Commercial Metals Company is a steel and metal manufacturer headquartered in Irving, Texas. The company operates four divisions: Americas Recycling, Americas Mills, Americas Fabrication, and International Mill, with locations in the U.S., Europe and Asia.

In the United States, it owns 41 scrap metal recycling facilities with a total annual capacity of 4.9 million tons, six electric arc furnace mini mills and two electric arc furnace micro mills and two re-rolling mills with a total annual capacity of 5.4 million tons, and steel fabrication facilities with a total annual capacity of 2.4 million tons.

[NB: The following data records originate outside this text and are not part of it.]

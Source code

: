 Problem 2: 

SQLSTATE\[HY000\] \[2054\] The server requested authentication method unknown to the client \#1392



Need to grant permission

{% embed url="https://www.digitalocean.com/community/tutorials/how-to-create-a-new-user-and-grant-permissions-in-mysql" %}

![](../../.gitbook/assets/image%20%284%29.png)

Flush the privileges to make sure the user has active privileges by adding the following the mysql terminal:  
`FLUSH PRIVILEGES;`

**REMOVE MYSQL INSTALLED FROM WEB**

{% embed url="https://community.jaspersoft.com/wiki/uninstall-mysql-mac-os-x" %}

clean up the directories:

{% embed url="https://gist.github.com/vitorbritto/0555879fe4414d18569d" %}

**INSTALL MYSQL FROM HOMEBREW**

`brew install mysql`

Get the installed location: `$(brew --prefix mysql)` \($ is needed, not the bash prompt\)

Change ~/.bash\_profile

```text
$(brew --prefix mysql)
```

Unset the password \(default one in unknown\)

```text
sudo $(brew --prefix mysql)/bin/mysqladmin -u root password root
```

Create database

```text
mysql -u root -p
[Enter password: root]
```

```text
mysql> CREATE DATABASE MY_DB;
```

In Poland, it owns 12 scrap metal recycling facilities with a total annual capacity of 0.6 million tons, five steel fabrication facilities with a total annual capacity of 0.3 million tons, and a mini mill in Zawiercie with an annual capacity of 1.3 million tons. A sixth facility is planned to open in West Virginia in 2025.

History
In 1915, Russian immigrant Jacob Feldman founded American Iron & Metal Company, a scrap trading company.

In 1994, it acquired Owen Steel Company in an $87 million transaction.

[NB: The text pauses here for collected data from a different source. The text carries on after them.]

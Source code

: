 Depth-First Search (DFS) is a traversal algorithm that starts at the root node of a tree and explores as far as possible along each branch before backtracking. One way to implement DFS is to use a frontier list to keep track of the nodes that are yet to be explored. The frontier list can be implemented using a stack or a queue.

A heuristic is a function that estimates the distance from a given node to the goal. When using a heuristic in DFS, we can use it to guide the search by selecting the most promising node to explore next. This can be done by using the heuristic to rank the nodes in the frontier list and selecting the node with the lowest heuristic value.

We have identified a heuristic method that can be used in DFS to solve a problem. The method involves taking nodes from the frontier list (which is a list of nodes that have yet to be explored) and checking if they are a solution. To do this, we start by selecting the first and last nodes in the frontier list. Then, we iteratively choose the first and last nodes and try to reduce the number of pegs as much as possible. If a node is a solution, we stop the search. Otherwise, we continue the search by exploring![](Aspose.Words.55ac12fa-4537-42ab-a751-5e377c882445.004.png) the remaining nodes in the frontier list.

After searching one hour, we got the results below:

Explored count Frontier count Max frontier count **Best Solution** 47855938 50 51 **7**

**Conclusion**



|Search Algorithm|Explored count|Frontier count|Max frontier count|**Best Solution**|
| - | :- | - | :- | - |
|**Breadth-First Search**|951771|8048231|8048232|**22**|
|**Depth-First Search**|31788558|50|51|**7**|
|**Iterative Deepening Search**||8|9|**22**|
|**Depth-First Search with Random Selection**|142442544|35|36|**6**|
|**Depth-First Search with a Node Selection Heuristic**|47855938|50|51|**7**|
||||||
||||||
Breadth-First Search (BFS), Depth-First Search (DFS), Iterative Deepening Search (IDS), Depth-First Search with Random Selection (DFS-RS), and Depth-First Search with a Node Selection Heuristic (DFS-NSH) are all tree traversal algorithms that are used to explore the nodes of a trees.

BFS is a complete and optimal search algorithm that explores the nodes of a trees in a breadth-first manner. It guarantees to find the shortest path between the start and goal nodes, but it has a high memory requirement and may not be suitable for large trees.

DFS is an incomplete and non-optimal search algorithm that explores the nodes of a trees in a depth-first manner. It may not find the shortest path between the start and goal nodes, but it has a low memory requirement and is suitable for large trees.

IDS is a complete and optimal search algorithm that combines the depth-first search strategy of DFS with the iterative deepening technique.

In 2002, the company sold its heavy structural fabrication assets of SMI-Owen Steel, resulting in $20 million of proceeds. In June 2011, the company acquired G.A.M. Steel Pty. Ltd, based in Melbourne, Australia.

In November 2011, Carl Icahn offered to buy the company for $15 per share, which the company rejected the following month. By January 2012, Icahn withdrew the offer for lack of shareholder support.

In October 2016, it acquired the steel fabrication business of Associated Steel Workers, Limited.

In August 2017, the company sold its CMC Cometals Division for $179 million.

In November 2018, the company acquired assets from Gerdau for $600 million.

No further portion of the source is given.